I was in Kansas City for our annual Sales Summit last week. A great part of travelling is the opportunity to experience local flavor. KC is known for barbeque (specifically burnt ends), but my wife thinks it should be known for narrow winding streets and tiny parking spaces! 

The word barbecue comes from the language of a Caribbean Indian tribe called the Taino. Their word for grilling on a raised wooden platform is barbacoa. The word first appeared in print in a Spanish explorer’s account of the West Indies in 1526, according to Planet Barbecue.

Barbeque, or BBQ as we know it, is meat cooked over a grill or pit, covered in spices and basting sauce. Past that initial, very basic (but important) definition, things can go in a lot of directions. Dry or wet rubs, different binders, temp and time, almost infinite variations of spices and sauces—the list and results are endless. Yet, it is all spiced meat that has been cooked over fire.

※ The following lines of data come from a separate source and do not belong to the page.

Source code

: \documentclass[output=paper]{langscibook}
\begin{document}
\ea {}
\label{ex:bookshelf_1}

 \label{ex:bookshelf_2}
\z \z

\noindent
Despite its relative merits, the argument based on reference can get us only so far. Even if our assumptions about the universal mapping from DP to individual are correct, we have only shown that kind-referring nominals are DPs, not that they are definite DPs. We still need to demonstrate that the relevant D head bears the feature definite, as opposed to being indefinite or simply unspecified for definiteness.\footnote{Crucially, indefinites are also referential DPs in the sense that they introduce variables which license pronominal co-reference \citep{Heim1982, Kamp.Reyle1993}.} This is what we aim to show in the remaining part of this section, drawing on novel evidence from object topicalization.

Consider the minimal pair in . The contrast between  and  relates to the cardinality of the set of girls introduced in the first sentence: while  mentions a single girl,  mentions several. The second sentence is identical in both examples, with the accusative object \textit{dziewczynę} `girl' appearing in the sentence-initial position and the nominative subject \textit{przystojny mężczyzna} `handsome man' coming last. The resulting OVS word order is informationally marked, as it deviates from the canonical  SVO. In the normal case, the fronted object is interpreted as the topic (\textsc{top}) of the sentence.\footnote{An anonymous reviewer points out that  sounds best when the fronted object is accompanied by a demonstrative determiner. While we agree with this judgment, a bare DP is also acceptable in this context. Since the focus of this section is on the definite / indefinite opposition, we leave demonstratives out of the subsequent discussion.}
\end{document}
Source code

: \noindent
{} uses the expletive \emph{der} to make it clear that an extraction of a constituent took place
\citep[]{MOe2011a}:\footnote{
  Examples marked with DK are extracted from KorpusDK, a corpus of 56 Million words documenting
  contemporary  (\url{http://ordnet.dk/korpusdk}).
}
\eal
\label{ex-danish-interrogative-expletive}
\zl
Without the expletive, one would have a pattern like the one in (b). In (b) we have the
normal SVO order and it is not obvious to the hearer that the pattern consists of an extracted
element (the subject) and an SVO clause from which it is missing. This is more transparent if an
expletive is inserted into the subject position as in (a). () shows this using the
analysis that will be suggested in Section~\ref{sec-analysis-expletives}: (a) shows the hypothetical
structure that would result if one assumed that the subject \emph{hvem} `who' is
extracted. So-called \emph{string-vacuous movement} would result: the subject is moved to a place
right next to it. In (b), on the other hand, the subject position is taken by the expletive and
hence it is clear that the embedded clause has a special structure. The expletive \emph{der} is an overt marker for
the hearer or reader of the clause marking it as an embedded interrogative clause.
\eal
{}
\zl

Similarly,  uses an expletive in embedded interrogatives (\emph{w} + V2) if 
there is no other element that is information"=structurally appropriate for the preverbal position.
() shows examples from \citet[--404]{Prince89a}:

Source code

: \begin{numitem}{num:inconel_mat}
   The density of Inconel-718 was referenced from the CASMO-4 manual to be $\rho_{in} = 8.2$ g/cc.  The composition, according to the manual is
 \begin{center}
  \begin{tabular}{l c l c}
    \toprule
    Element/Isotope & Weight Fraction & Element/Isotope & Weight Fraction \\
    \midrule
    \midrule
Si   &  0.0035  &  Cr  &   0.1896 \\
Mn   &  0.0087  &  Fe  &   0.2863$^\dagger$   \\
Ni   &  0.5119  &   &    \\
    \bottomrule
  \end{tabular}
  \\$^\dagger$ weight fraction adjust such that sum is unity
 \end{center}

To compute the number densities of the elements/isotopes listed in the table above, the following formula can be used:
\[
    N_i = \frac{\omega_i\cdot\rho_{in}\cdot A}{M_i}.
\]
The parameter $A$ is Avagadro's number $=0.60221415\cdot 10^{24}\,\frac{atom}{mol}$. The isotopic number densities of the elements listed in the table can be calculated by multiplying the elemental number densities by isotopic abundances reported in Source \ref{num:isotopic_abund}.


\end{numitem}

As I talked to our team members from all over the US, it occurred to me that their version of our culture included their local flavor. Like BBQ, they took the basic and critical elements of our culture and then seasoned it to their taste.

Resonant and resilient culture is rooted in basic beliefs that can withstand the addition of local flavor. “Everyone is intrinsically and equally valuable” can lend itself to many ways of communicating and demonstrating that value. “Everyone should look and act like me” breaks down quickly when faced with the diversity we find around us.

Local flavor can create conflict if we don’t understand and account for it. If you are used to eating BBQ in Texas and you order it in KC, you may be disappointed. Communication is one of the most critical components of successful culture across different locations. The way we communicate in one location may not translate well in other areas.

We have a team member from the deep south. They were telling a story one day and said they had put the things they were shopping for in their “buggy.” I stopped them and asked what a buggy was. Turns out, it is a shopping cart, only they don’t call it that. It’s a funny example, but it makes the point that clear communication is important and challenging when faced with local differences.

Another thing that inhibits a consistent base culture is an “us” versus “them” attitude. When we fail to be flexible in the “flavor,” we can end up arguing about the definition of BBQ. If we want the basic and critical elements of our culture to be present, we must acknowledge that things can be equal but not the same.

Ironically, this is an extension of our basic belief. We believe people are equal. Equal in value and their right to respect, safety, and care. Yet we know people are not the same. The differences are too numerous to count. Likewise, our culture can be present in unique variations that are different but equal.

I am glad that BBQ is different in KC than it is in Oklahoma or in Texas. Local flavor is one of the reasons I love to travel. I’m also glad that our culture is based on a belief, mission, and values that hold up well through the differences in seasoning. Local flavor reflects the diversity we value and still maintains the Bison Way.